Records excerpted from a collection
....................

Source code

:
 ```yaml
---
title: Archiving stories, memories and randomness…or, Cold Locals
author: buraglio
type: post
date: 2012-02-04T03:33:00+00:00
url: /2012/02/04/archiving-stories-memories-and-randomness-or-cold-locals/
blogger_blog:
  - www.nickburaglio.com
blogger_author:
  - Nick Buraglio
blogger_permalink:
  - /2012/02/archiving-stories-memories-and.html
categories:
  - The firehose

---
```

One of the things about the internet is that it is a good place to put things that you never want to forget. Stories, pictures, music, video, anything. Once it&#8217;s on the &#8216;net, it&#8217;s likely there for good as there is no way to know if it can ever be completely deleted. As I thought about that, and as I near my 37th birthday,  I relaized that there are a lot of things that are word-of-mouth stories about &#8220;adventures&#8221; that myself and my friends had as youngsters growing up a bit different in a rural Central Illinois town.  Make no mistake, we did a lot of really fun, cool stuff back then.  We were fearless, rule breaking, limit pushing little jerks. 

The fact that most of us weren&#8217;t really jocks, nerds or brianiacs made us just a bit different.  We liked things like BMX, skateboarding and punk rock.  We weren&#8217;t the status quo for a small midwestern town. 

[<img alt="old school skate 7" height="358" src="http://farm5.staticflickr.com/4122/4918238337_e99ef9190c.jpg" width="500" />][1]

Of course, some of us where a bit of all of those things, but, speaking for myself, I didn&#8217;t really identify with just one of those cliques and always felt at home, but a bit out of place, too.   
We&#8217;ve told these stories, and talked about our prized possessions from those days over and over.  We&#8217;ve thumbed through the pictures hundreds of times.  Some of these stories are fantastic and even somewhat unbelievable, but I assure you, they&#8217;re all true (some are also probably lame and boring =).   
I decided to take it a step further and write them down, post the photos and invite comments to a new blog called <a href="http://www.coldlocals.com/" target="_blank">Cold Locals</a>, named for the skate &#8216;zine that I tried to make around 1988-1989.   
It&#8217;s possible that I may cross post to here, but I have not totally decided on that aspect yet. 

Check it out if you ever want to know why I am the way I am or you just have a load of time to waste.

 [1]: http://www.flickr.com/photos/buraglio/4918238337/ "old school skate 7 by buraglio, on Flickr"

....................

**PROBLEM REQUIREMENTS**:
Output these and nothing else: the lines from the one holding "We&#8217;ve told these" through the final line of the entries above, exactly as they appear.

**EXPECTED ANSWER**:
We&#8217;ve told these stories, and talked about our prized possessions from those days over and over.  We&#8217;ve thumbed through the pictures hundreds of times.  Some of these stories are fantastic and even somewhat unbelievable, but I assure you, they&#8217;re all true (some are also probably lame and boring =).   
I decided to take it a step further and write them down, post the photos and invite comments to a new blog called <a href="http://www.coldlocals.com/" target="_blank">Cold Locals</a>, named for the skate &#8216;zine that I tried to make around 1988-1989.   
It&#8217;s possible that I may cross post to here, but I have not totally decided on that aspect yet. 

Check it out if you ever want to know why I am the way I am or you just have a load of time to waste.

 [1]: http://www.flickr.com/photos/buraglio/4918238337/ "old school skate 7 by buraglio, on Flickr"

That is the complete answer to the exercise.